## Exercise instructions
What you return has to match the listing below line for line.

## Extracted entries
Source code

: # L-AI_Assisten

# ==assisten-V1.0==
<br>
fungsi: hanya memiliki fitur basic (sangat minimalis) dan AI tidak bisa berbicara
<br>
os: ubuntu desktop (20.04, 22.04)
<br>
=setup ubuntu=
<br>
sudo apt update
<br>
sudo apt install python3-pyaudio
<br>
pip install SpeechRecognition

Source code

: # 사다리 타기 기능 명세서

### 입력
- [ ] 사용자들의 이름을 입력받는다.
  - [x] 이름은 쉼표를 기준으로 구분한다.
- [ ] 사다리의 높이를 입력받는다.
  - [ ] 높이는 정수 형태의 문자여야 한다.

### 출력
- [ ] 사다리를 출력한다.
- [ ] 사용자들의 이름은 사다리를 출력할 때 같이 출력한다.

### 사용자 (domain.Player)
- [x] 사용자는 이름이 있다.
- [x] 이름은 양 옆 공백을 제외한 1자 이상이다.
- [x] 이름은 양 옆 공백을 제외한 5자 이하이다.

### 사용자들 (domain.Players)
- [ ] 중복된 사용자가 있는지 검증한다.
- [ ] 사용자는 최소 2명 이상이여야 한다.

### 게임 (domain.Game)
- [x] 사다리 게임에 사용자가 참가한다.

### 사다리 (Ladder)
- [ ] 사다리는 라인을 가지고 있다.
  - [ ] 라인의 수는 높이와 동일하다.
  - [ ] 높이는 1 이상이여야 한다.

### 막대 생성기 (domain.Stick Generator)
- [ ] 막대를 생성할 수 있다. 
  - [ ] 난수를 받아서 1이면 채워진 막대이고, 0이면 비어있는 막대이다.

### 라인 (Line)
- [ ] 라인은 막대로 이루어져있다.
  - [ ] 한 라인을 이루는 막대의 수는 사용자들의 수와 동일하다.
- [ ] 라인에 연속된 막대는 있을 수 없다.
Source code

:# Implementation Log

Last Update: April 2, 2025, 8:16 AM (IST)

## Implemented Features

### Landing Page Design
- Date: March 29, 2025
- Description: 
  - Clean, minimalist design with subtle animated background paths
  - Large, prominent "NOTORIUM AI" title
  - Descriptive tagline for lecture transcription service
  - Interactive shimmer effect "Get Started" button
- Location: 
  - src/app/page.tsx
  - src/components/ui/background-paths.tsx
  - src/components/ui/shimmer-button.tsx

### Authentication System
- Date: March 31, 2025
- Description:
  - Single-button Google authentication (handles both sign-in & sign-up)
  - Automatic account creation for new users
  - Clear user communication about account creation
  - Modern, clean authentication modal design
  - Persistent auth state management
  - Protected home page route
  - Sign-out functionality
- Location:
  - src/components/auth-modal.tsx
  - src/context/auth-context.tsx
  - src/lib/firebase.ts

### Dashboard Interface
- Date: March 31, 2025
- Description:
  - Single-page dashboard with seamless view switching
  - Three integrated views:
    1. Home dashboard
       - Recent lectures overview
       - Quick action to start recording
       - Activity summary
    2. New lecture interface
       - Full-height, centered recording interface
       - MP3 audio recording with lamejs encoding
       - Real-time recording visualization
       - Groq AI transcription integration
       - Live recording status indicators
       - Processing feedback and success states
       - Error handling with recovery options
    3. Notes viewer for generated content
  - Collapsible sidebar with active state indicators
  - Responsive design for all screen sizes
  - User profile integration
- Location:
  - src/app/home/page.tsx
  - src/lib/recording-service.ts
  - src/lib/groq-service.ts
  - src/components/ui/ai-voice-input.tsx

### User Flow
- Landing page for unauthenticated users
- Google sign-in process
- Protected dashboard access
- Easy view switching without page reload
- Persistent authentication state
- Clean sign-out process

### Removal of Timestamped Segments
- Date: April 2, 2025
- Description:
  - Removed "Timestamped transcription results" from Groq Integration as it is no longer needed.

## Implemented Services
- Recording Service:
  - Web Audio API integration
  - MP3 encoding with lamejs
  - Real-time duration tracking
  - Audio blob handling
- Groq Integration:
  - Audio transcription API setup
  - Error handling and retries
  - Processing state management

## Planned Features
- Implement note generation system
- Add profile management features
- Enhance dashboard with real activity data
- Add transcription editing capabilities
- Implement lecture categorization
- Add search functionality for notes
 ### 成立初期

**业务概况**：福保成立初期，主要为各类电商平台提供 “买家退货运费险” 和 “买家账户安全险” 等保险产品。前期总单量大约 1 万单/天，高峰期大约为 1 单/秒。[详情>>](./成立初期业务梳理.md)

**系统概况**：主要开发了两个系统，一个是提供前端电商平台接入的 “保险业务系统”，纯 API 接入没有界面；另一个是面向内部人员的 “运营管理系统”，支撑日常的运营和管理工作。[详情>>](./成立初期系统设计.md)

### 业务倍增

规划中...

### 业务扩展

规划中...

## Reply to the exercise
Source code

: # L-AI_Assisten

# ==assisten-V1.0==
<br>
fungsi: hanya memiliki fitur basic (sangat minimalis) dan AI tidak bisa berbicara
<br>
os: ubuntu desktop (20.04, 22.04)
<br>
=setup ubuntu=
<br>
sudo apt update
<br>
sudo apt install python3-pyaudio
<br>
pip install SpeechRecognition

Source code

: # 사다리 타기 기능 명세서

### 입력
- [ ] 사용자들의 이름을 입력받는다.
  - [x] 이름은 쉼표를 기준으로 구분한다.
- [ ] 사다리의 높이를 입력받는다.
  - [ ] 높이는 정수 형태의 문자여야 한다.

### 출력
- [ ] 사다리를 출력한다.
- [ ] 사용자들의 이름은 사다리를 출력할 때 같이 출력한다.

### 사용자 (domain.Player)
- [x] 사용자는 이름이 있다.
- [x] 이름은 양 옆 공백을 제외한 1자 이상이다.
- [x] 이름은 양 옆 공백을 제외한 5자 이하이다.

### 사용자들 (domain.Players)
- [ ] 중복된 사용자가 있는지 검증한다.
- [ ] 사용자는 최소 2명 이상이여야 한다.

### 게임 (domain.Game)
- [x] 사다리 게임에 사용자가 참가한다.

### 사다리 (Ladder)
- [ ] 사다리는 라인을 가지고 있다.
  - [ ] 라인의 수는 높이와 동일하다.
  - [ ] 높이는 1 이상이여야 한다.

### 막대 생성기 (domain.Stick Generator)
- [ ] 막대를 생성할 수 있다. 
  - [ ] 난수를 받아서 1이면 채워진 막대이고, 0이면 비어있는 막대이다.

### 라인 (Line)
- [ ] 라인은 막대로 이루어져있다.
  - [ ] 한 라인을 이루는 막대의 수는 사용자들의 수와 동일하다.
- [ ] 라인에 연속된 막대는 있을 수 없다.
Source code

:# Implementation Log

Last Update: April 2, 2025, 8:16 AM (IST)

## Implemented Features

### Landing Page Design
- Date: March 29, 2025
- Description: 
  - Clean, minimalist design with subtle animated background paths
  - Large, prominent "NOTORIUM AI" title
  - Descriptive tagline for lecture transcription service
  - Interactive shimmer effect "Get Started" button
- Location: 
  - src/app/page.tsx
  - src/components/ui/background-paths.tsx
  - src/components/ui/shimmer-button.tsx

### Authentication System
- Date: March 31, 2025
- Description:
  - Single-button Google authentication (handles both sign-in & sign-up)
  - Automatic account creation for new users
  - Clear user communication about account creation
  - Modern, clean authentication modal design
  - Persistent auth state management
  - Protected home page route
  - Sign-out functionality
- Location:
  - src/components/auth-modal.tsx
  - src/context/auth-context.tsx
  - src/lib/firebase.ts

### Dashboard Interface
- Date: March 31, 2025
- Description:
  - Single-page dashboard with seamless view switching
  - Three integrated views:
    1. Home dashboard
       - Recent lectures overview
       - Quick action to start recording
       - Activity summary
    2. New lecture interface
       - Full-height, centered recording interface
       - MP3 audio recording with lamejs encoding
       - Real-time recording visualization
       - Groq AI transcription integration
       - Live recording status indicators
       - Processing feedback and success states
       - Error handling with recovery options
    3. Notes viewer for generated content
  - Collapsible sidebar with active state indicators
  - Responsive design for all screen sizes
  - User profile integration
- Location:
  - src/app/home/page.tsx
  - src/lib/recording-service.ts
  - src/lib/groq-service.ts
  - src/components/ui/ai-voice-input.tsx

### User Flow
- Landing page for unauthenticated users
- Google sign-in process
- Protected dashboard access
- Easy view switching without page reload
- Persistent authentication state
- Clean sign-out process

### Removal of Timestamped Segments
- Date: April 2, 2025
- Description:
  - Removed "Timestamped transcription results" from Groq Integration as it is no longer needed.

## Implemented Services
- Recording Service:
  - Web Audio API integration
  - MP3 encoding with lamejs
  - Real-time duration tracking
  - Audio blob handling
- Groq Integration:
  - Audio transcription API setup
  - Error handling and retries
  - Processing state management

## Planned Features
- Implement note generation system
- Add profile management features
- Enhance dashboard with real activity data
- Add transcription editing capabilities
- Implement lecture categorization
- Add search functionality for notes
 ### 成立初期

**业务概况**：福保成立初期，主要为各类电商平台提供 “买家退货运费险” 和 “买家账户安全险” 等保险产品。前期总单量大约 1 万单/天，高峰期大约为 1 单/秒。[详情>>](./成立初期业务梳理.md)

**系统概况**：主要开发了两个系统，一个是提供前端电商平台接入的 “保险业务系统”，纯 API 接入没有界面；另一个是面向内部人员的 “运营管理系统”，支撑日常的运营和管理工作。[详情>>](./成立初期系统设计.md)

### 业务倍增

规划中...

### 业务扩展

规划中...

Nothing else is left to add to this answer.